Site İçi Arama

hukuk

Hukuk Devletine Neden İhtiyaç Var?

Tönnies'e göre bütün toplumlar, kurumsallaşma temelinde geri döndürülemez bir evrim içerisindedir. Bu bağlamda cemaatten cemiyete dönüşümün en büyük unsuru, kurumsallaşma ve onun en önemli göstergesi olan hukuktur. Yine Tönnies'e göre; Cemiyete dönüşmüş bir toplumu tekrar cemaatler biçiminde örgütlemeye çalışmak, bölünmeye yol açan sonuçsuz bir çabadır. Kısacası, kurumsallaşma ve hukuk toplumsal evrimin ileri aşamasını temsil etmektedir.

Sevgili dostlar, bütün sistemler basitten karmaşığa doğru evrilen bir süreç içerisindedir. Sistemi oluşturan parçaların sayılarının artışına bağlı olarak, bu parçaların birbiriyle ve çevreyle etkileşimi geliştikçe, sistemin karmaşıklık düzeyi de artar. Devlet adını verdiğimiz yapı, özünde siyasal bir sistemdir. Her sistem gibi devlet de, kendini oluşturan parçaların ilişkiler ağından bağımsız incelenemez. Halk, toprak ve egemenlik, devletin var olması için bulunması gereken üç temel unsurdur.

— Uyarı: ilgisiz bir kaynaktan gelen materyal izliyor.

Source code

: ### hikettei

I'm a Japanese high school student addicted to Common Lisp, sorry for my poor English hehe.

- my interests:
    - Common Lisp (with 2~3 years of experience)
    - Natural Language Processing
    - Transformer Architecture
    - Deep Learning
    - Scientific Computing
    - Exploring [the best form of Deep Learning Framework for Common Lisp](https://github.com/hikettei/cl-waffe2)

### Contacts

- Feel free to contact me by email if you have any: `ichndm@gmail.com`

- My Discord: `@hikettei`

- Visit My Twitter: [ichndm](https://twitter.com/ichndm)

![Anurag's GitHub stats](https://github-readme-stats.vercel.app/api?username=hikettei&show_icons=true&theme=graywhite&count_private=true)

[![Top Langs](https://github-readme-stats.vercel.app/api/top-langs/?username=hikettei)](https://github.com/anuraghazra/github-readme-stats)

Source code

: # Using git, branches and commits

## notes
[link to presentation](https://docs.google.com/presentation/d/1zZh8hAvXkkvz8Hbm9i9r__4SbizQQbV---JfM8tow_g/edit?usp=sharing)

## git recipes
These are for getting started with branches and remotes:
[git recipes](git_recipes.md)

Toplumları organik yapılar olarak gören ünlü düşünür İbn-i Haldun, toplumu bir arada tutan unsuru "asabiyye" olarak tanımlar. Asabiyye, çeşitli biçimlerde topluluğu bir araya getiren ve bir arada tutan bağdır. Bu bağ dayanışmayı gerçekleştiren herhangi bir şey olabilir. Bu bağı güçlü olan toplumlar, diğerlerine karşı üstünlük kurar. Zayıf olanlarsa, güçlü olanlar tarafından ortadan kaldırılır. Burada vurgulamak istediğim husus, İbn-i Haldun'un toplumsal evrimi bir ölçüde tanımlamış olmasıdır. 20. Yüzyıla gelindiğinde (yaklaşık 600 yıl sonra) Alman sosyolog F. Tönnies, bu evrimi "cemaatten cemiyete" (gemeinschaft/gesellschaft) biçiminde kavramlaştırır. Cemaatlerde belirleyici olan kişisel ilişkiler olurken, cemiyette hukuksal ilişkiler ön plana çıkmaktadır. Tönnies'e göre bütün toplumlar, kurumsallaşma temelinde geri döndürülemez bir evrim içerisindedir. Bu bağlamda cemaatten cemiyete dönüşümün en büyük unsuru, kurumsallaşma ve onun en önemli göstergesi olan hukuktur. Yine Tönnies'e göre; Cemiyete dönüşmüş bir toplumu tekrar cemaatler biçiminde örgütlemeye çalışmak, bölünmeye yol açan sonuçsuz bir çabadır. Kısacası, kurumsallaşma ve hukuk toplumsal evrimin ileri aşamasını temsil etmektedir.  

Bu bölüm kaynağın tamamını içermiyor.